Four years ago today I got a call that saved my physical body. I can rely only on my fading memory to travel back to that time when living day-to-day was a mental practice in both holding on and letting go; when acceptance wasn’t a choice but a but integral to my own physical and mental survival. Waiting for the transplant was a practice in patience in order that my life would continue, a practice in focusing the mind on the present moment rather than projecting out into the wide abyss of the unknown. Yet as I pause to remind myself of the daily life that continues, many of the same challenges exist, different only in shape and hue.

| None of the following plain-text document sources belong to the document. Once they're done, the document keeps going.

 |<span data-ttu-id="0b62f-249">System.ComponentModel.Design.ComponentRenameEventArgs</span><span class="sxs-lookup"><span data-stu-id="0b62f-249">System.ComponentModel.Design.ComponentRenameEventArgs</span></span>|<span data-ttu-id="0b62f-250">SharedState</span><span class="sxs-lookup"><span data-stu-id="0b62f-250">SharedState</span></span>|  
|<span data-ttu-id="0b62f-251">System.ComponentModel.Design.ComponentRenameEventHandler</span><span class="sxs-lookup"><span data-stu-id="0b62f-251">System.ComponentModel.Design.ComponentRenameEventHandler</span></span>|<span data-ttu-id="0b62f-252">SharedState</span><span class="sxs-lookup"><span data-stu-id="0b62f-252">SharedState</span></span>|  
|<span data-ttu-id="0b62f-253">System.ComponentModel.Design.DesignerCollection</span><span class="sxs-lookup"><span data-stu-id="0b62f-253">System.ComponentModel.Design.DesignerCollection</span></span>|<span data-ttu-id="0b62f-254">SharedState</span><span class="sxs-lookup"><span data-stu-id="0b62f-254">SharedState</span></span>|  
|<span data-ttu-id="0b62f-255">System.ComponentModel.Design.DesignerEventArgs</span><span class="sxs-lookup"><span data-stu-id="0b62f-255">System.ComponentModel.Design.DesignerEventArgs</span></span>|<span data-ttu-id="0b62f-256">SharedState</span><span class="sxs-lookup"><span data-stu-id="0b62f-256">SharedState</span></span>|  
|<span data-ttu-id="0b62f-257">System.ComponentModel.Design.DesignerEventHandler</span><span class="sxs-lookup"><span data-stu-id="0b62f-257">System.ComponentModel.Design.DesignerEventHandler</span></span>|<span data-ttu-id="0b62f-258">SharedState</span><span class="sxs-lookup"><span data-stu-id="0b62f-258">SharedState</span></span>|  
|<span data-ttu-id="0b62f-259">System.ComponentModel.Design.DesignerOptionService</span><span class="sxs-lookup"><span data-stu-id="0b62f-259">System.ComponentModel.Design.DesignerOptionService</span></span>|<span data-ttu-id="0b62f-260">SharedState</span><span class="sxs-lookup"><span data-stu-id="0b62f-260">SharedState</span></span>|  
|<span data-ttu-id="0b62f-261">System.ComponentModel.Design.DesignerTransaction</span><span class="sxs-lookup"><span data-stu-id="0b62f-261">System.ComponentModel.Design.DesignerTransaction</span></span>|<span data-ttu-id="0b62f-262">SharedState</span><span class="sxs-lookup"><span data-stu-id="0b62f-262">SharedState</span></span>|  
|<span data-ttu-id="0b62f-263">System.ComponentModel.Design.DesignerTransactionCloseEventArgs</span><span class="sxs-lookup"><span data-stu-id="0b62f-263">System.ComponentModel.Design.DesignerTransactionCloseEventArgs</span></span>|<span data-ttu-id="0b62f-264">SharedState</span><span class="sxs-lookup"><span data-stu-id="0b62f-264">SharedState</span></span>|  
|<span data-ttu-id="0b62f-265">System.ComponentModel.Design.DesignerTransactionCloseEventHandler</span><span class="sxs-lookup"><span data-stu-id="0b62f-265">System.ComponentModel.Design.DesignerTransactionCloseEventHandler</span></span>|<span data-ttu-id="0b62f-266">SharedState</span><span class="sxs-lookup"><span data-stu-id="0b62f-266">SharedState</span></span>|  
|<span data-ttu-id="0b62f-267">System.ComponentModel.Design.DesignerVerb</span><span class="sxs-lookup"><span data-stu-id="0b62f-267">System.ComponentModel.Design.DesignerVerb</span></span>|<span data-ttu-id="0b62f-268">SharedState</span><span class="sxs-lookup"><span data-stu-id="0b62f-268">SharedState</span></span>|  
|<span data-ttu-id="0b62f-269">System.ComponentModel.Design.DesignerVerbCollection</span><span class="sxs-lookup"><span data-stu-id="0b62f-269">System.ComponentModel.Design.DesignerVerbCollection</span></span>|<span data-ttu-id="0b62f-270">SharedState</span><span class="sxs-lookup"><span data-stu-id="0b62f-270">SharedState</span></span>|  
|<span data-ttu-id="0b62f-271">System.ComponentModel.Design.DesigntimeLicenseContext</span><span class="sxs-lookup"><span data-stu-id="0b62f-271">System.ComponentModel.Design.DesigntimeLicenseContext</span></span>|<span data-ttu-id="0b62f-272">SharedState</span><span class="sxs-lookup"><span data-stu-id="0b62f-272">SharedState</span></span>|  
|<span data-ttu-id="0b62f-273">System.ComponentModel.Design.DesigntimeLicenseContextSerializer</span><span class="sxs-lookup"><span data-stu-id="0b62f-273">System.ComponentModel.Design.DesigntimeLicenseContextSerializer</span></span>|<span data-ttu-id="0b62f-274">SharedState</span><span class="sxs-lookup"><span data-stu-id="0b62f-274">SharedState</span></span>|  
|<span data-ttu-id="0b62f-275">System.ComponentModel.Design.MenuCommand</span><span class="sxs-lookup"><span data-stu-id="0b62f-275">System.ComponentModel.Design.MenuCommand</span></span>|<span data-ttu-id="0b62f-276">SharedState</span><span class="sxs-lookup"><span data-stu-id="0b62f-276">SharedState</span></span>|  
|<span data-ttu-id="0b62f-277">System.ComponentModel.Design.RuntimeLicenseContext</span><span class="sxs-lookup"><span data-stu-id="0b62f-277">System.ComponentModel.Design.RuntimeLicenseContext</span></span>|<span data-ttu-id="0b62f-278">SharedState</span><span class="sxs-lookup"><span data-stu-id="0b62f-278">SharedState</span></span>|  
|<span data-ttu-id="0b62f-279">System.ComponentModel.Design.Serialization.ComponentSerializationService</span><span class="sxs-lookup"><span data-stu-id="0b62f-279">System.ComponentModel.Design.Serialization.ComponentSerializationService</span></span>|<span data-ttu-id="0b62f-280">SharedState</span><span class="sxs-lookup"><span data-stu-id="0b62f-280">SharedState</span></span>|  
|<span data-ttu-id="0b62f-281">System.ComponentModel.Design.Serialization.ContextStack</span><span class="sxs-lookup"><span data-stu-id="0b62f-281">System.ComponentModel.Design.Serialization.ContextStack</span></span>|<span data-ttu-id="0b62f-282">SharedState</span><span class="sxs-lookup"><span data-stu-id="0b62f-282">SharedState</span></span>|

At that time there were never questions about life post-transplant, only fantasies. I didn’t allow the what if of inquiry to poke holes in the dream of life. So strong was my conviction that I would live on fully and with meaning that the smaller markers of time were not relevant in that story, my story of survival.

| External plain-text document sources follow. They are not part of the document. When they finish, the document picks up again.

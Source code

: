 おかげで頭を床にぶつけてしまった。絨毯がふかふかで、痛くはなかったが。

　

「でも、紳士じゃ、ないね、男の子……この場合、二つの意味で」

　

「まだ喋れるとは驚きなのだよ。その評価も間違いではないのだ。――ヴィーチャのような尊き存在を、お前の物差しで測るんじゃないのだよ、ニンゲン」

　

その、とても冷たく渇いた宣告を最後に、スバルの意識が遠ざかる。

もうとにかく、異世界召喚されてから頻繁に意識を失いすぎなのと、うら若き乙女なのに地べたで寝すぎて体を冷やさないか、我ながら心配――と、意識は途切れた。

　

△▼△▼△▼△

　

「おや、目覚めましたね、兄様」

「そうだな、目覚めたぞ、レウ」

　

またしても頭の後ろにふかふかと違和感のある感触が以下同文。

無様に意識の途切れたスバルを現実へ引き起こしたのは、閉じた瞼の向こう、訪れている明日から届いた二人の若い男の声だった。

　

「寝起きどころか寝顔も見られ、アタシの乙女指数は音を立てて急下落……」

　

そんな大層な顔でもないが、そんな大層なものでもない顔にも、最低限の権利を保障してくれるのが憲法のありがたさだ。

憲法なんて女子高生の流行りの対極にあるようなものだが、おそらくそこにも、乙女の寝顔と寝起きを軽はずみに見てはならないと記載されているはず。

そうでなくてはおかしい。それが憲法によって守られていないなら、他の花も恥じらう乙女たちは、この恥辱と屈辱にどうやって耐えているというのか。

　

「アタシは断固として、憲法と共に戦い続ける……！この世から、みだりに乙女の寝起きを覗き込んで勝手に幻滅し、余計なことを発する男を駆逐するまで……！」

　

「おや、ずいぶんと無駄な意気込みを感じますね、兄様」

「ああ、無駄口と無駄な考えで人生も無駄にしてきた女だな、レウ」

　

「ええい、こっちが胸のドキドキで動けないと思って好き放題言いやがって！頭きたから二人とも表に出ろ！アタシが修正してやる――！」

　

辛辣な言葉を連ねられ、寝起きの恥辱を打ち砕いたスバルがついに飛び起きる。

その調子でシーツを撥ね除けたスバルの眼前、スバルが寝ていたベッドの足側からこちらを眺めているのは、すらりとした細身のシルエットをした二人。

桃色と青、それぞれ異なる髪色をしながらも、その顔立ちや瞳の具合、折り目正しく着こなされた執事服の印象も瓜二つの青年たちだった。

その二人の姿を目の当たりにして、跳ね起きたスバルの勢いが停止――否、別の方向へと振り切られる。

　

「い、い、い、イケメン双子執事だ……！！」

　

In between then and now four years have passed. Four years of regaining the trust of my son who didn’t understand why I went away for so long. Four years of adapting to the changing nature of relationships that may sustain one through hardship but change through recovery. Four years of pulling myself out of the darkness and forcing myself into the light, even in times when I was nowhere near ready to open my eyes to it. The what if questions have slipped back into my dialect and add to the dynamic tension of holding on and letting go; the delight of dreaming big and fear of failure.
If I have learned nothing more, over these four years I have learned that there is both darkness and light in each of us and in every story. This is what creates landscapes of depth and beauty; it is the tension on which our existence of form and spirit is based. The challenge in life is not to wade, swim, dive or force oneself to move between the two, but to find balance in the presence of both. Finding the joy of the creative process of playing with the duality of shape, pattern, hues and form can set one free from favoring one from the other; they are both necessary for sight.

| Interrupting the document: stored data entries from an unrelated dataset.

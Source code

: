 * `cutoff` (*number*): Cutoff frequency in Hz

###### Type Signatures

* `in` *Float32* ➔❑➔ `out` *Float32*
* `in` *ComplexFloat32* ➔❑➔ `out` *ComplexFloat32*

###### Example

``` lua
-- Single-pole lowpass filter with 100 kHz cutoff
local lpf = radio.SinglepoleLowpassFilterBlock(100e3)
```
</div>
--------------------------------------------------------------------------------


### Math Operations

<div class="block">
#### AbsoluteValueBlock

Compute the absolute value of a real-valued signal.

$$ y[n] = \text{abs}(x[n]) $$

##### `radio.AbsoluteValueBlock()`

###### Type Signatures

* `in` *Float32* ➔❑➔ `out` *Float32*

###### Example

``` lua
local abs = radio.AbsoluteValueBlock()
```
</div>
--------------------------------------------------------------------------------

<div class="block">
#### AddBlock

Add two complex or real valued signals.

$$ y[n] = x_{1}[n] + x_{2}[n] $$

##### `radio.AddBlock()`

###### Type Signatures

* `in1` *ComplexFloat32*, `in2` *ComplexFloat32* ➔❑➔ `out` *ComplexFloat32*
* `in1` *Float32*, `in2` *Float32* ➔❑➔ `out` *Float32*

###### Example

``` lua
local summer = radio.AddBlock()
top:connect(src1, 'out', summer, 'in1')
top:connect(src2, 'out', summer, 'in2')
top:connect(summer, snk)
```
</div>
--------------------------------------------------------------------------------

From and through our hardships we come to remember togetherness and interdependence.
Today I stand a different woman than I was four years ago. I am stronger physically, but more vulnerable; less deluded about my own limitations and potential, and more understanding of the long-term process of healing. I have stood in murky waters and as I now stand on the other side of 45, I have seen with clarity and depth that the titration process is organic and ongoing. Clarity and clouds move like the patterns of the sky; they come together, change and dissipate. Darkness and Light.
The darkness is the canvas in which the cosmos are born.
As I stand on the threshold of my 4th year post-transplant, it is a time to renew my gratitude and vow to my donor to use this body for goodness for as long as I have it. Time to reflect on what I am creating in and around me, to remind the people in my life that I love them. Despite all my imperfections, I do the best I can to live honestly, to not look away but to stand up for what I believe in and protect those that are unable to protect themselves. I am, as ever, a work in progress and as long as I have a body, a source of darkness and light. May we all learn to play in the creative process of integration.